As to the angels in my book, some of their identities and functions will be familiar, such as guardian angels. Other castes and hierarchies that I discovered in my research were new to me, like the “harps” and “glories,” which can be found in On the Heavenly Hierarchy by Dionysius the Areopagite, a fifth century philosopher and Athenian bishop. Besides my use of The First Book of Enoch and other pseudepigraphal sources, and allowing for some poetic license, I’ve tried to communicate my basic presuppositions about the nature, function, and history of angels, taken from the Bible and established Christian tradition. One interesting Christian belief found in 1 Peter 1:12 is that there are mysteries about Christ “into which angels long to look.” They aren’t omniscient; like us, they are always learning.

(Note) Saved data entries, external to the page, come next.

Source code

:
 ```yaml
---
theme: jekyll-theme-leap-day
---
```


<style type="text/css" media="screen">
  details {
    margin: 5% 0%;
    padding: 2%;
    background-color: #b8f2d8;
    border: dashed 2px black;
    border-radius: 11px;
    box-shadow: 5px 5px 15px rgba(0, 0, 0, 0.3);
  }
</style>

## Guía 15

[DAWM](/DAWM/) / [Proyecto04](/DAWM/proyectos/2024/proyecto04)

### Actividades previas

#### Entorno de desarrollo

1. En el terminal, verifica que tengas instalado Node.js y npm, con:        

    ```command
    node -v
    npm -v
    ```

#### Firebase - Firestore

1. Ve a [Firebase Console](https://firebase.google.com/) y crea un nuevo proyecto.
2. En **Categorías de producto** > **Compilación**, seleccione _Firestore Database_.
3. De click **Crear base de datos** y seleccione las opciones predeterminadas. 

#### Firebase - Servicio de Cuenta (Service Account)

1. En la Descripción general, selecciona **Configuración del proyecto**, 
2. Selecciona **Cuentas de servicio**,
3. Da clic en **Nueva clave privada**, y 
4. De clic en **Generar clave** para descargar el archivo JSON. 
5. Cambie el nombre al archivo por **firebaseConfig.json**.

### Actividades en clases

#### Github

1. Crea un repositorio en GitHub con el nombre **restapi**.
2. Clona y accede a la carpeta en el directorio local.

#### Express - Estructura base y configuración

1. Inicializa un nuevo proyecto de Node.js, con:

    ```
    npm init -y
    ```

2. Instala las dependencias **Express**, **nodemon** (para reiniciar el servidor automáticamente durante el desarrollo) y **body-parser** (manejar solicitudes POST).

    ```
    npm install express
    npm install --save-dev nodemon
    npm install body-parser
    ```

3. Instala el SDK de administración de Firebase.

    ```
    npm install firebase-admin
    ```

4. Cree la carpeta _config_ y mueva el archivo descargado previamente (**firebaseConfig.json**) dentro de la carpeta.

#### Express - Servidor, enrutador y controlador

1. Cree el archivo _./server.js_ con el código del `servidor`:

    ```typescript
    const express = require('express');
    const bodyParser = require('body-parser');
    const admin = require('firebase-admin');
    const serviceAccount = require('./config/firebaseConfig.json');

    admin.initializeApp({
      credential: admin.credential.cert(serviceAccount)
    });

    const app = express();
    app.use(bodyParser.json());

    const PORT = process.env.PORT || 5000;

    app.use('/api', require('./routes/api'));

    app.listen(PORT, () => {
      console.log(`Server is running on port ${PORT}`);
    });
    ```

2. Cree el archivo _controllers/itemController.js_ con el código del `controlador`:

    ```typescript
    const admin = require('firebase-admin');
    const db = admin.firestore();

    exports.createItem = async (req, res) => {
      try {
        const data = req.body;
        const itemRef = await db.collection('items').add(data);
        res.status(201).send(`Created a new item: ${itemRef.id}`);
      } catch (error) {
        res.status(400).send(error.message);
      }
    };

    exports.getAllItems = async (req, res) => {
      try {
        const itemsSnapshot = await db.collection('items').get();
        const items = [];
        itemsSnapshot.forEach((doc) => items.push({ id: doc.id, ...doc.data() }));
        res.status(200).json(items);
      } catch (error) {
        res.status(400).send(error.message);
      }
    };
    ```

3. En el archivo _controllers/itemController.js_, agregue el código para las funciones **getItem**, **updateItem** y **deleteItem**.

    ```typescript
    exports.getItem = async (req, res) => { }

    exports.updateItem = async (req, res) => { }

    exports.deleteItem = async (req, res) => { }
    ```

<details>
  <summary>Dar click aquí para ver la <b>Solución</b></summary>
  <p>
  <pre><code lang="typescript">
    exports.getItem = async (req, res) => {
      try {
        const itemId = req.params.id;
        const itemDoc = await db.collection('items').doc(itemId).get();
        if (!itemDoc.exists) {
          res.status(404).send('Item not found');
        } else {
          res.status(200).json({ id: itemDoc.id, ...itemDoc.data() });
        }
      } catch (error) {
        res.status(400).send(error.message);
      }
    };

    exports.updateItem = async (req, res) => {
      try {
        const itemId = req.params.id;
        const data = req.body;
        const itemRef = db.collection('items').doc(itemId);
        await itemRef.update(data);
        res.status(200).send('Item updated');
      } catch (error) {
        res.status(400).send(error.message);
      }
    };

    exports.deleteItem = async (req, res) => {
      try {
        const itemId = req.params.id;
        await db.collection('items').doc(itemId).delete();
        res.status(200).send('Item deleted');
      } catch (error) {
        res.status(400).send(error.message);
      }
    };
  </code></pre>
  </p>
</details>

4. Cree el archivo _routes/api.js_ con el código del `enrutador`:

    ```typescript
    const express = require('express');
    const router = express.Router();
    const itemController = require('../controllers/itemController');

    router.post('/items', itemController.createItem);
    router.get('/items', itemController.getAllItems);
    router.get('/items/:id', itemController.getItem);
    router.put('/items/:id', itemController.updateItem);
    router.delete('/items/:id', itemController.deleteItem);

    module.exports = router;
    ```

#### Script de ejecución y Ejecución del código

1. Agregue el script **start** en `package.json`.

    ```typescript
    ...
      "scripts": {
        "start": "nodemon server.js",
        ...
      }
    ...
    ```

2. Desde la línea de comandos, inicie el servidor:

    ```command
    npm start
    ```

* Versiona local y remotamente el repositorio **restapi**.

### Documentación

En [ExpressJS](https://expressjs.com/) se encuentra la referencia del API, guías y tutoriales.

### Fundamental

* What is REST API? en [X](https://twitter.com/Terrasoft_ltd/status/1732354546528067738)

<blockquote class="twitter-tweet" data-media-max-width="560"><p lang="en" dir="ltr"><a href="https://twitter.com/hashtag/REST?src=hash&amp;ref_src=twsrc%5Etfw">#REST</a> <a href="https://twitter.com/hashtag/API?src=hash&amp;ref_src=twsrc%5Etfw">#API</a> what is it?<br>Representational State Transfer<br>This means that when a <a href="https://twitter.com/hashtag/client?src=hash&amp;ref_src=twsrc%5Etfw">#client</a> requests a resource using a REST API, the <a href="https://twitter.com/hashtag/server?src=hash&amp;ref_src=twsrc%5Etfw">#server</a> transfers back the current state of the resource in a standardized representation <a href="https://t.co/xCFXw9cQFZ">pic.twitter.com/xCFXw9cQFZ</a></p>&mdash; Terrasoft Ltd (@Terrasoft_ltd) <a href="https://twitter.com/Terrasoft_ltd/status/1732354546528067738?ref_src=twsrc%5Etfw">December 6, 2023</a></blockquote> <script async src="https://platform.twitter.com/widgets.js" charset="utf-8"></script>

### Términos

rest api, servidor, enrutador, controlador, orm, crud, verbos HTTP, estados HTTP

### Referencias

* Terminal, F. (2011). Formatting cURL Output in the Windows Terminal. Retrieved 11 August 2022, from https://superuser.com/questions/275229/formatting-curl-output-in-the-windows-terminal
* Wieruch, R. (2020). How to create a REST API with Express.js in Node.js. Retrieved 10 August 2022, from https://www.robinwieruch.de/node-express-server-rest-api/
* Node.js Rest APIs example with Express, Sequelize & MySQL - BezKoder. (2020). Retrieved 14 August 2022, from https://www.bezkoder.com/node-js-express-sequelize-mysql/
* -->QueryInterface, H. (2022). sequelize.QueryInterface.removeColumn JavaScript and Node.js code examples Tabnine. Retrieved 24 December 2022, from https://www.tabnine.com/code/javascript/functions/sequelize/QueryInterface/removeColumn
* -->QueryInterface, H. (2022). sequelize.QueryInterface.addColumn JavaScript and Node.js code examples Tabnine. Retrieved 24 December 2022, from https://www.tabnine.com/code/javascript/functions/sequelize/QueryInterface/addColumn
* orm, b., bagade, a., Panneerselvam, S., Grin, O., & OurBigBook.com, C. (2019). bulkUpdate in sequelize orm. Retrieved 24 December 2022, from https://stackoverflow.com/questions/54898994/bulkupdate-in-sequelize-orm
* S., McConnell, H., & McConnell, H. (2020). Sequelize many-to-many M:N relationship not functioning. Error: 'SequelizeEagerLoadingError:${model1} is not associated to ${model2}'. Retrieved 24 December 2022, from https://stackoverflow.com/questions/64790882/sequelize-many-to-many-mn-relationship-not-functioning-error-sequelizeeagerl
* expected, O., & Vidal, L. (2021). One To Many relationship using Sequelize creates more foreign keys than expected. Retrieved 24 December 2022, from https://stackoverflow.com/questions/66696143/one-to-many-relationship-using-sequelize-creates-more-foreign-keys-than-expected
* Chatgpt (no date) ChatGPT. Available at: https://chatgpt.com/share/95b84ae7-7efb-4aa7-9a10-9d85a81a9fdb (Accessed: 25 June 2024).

Along with angels and giants, the constellations also play a role in The Seed Bearer’s Bride. Let me stress that what I learned in my research regarding the most ancient beliefs about the role of stars has nothing to do with modern astrology as we know it. For an excellent introduction to these very old, non-occultic beliefs about the constellations, I recommend The Witness of the Stars by E.W. Bullinger. I’ve used the Hebrew names from Bullinger’s book for the constellations I animate in my story. In several chapters I personify some of the more familiar constellations as a way to raise the story’s stakes and advance my characters’ beliefs about the savior, Anointed One. The ancient Egyptian Denderah Zodiac, as well as Hebrew, Assyrian, and other old beliefs about the prophetic purpose of the stars are remarkably similar to each other. They are a book without words written in the sky, and the focus is a messianic figure.
The Bible offers other insights into the purpose of those tiny lights in the sky. Genesis 1:14 states that they are “for signs and for seasons.” Revelation 12:1-4 gives a fascinating description of a “great sign [that] appeared in heaven, a woman “clothed with the sun, and the moon under her feet, and upon her head a crown of twelve stars,” possibly a reference to the Virgin Mary or the alignment of the stars and planets at the time of Christ’s birth, which produced the famous light of extraordinary brilliance that brought the Zoroastrian magi of Persia to the Christ child in Bethlehem. The ancient Hebrew name for that constellation is Bethuleh, which means “a virgin.”
Whatever you believe, buckle up for some entertaining fiction set in the antediluvian world and teeming with characters who love, hate, dream, scheme, and vacillate between doubt and faith as they try to figure out life, just like the rest of us.
I hope you’ll soon be enjoying The Seed Bearer’s Bride!